Structure-activity relationships in carbohydrates revealed by their hydration

• Published in: Biochimica et biophysica acta. General subjects Vol. 1861; no. 6; pp. 1486 - 1493
• Main Authors: Maugeri, Laura, Busch, Sebastian, McLain, Sylvia E., Pardo, Luis Carlos, Bruni, Fabio, Ricci, Maria Antonietta
• Format: Journal Article
• Language: English
• Published: Netherlands Elsevier B.V 01.06.2017
• Subjects: Carbohydrate Conformation; cellobiose; Cellobiose - chemistry; Cellobiose - metabolism; cellulosic fibers; Computer modelling; computers; glucose; Glucose - chemistry; Glucose - metabolism; Humans; Ligands; Models, Chemical; Molecular Docking Simulation; Neutron Diffraction; receptors; Receptors, G-Protein-Coupled - metabolism; Signal Transduction; Structure-Activity Relationship; structure-activity relationships; Structure-function relationship; Sweet taste; Taste; Taste Perception; trehalose; Trehalose - chemistry; Trehalose - metabolism; Water; Water - chemistry; Water-carbohydrates interactions; Water; Computer modelling; Sweet taste; Water-carbohydrates interactions; Neutron diffraction; Structure-function relationship
• ISSN: 0304-4165; 1872-8006
• DOI: 10.1016/j.bbagen.2016.12.017

One of the more intriguing aspects of carbohydrate chemistry is that despite having very similar molecular structures, sugars have very different properties. For instance, there is a sensible difference in sweet taste between glucose and trehalose, even though trehalose is a disaccharide that comprised two glucose units, suggesting a different ability of these two carbohydrates to bind to sweet receptors.
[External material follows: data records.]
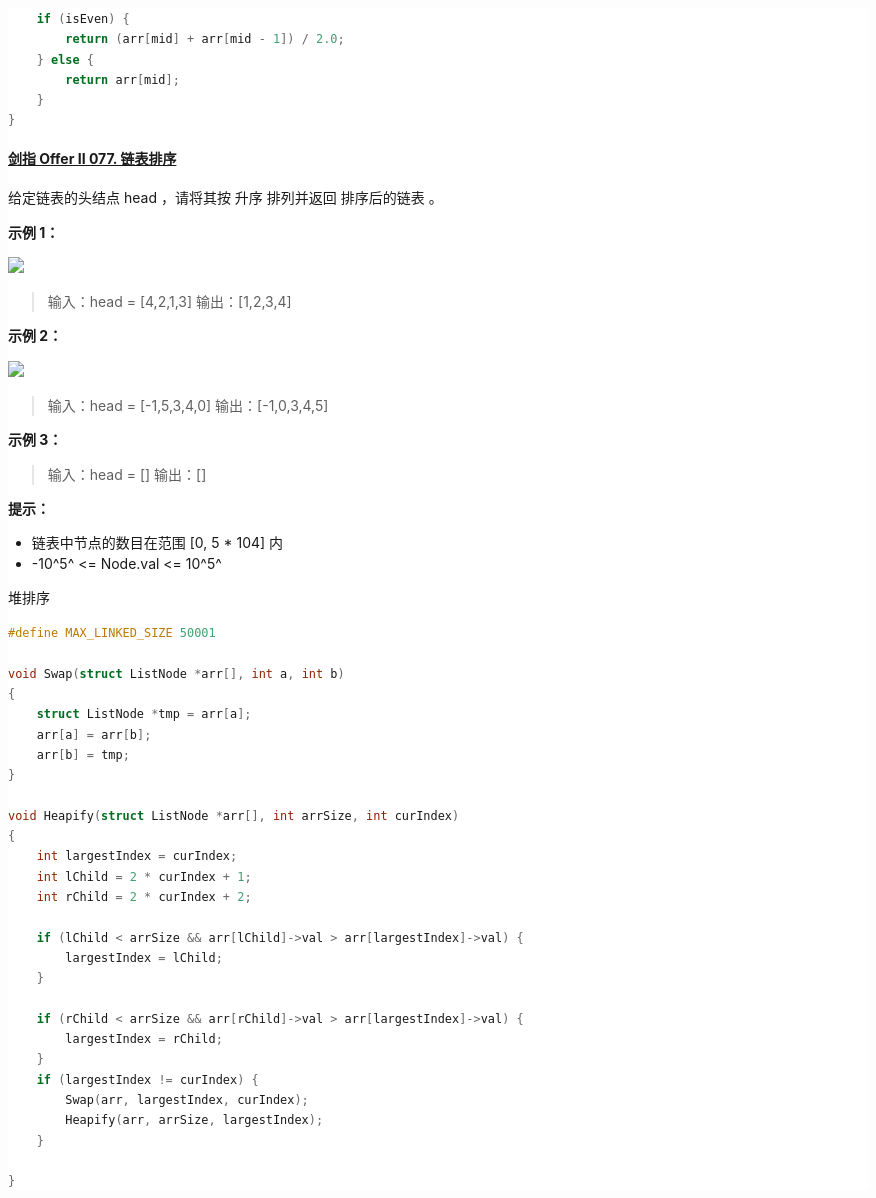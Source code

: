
```c
    if (isEven) {
        return (arr[mid] + arr[mid - 1]) / 2.0;
    } else {
        return arr[mid];
    }
}
```

#### [剑指 Offer II 077. 链表排序](https://leetcode-cn.com/problems/7WHec2/)

给定链表的头结点 head ，请将其按 升序 排列并返回 排序后的链表 。

**示例 1：**

![](E:/大三下/leetcode/leetcode-notebook/c/img/sort_list_1.jpg)

> 输入：head = [4,2,1,3]
> 输出：[1,2,3,4]

**示例 2：**

![](E:/大三下/leetcode/leetcode-notebook/c/img/sort_list_2.jpg)

> 输入：head = [-1,5,3,4,0]
> 输出：[-1,0,3,4,5]

**示例 3：**

> 输入：head = []
> 输出：[]

**提示：**

* 链表中节点的数目在范围 [0, 5 * 104] 内
* -10^5^ <= Node.val <= 10^5^

堆排序

```c
#define MAX_LINKED_SIZE 50001 

void Swap(struct ListNode *arr[], int a, int b)
{
    struct ListNode *tmp = arr[a];
    arr[a] = arr[b];
    arr[b] = tmp;
}

void Heapify(struct ListNode *arr[], int arrSize, int curIndex)
{
    int largestIndex = curIndex;
    int lChild = 2 * curIndex + 1;
    int rChild = 2 * curIndex + 2;

    if (lChild < arrSize && arr[lChild]->val > arr[largestIndex]->val) {
        largestIndex = lChild;
    }
 
    if (rChild < arrSize && arr[rChild]->val > arr[largestIndex]->val) {
        largestIndex = rChild;
    }
    if (largestIndex != curIndex) {
        Swap(arr, largestIndex, curIndex);
        Heapify(arr, arrSize, largestIndex);
    }

}
```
Here we have looked at the hydration of specific sites and at the three-dimensional configuration of water molecules around three carbohydrates (glucose, cellobiose, and trehalose), combining neutron diffraction data with computer modelling. Results indicate that identical chemical groups can have radically different hydration patterns depending on their location on a given molecule. These differences can be linked with the specific activity of glucose, cellobiose, and trehalose as a sweet substance, as building block of cellulose fiber, and as a bioprotective agent, respectively. This article is part of a Special Issue entitled “Recent Advances in Bionanomaterials” Guest Editors: Dr. Marie-Louise Saboungi and Dr. Samuel D. Bader. •Hydration structure of carbohydrates can be used to predict biological function.•Characterization of water-carbohydrates interactions at the atomic scale.•Possible relevance for sweet taste response.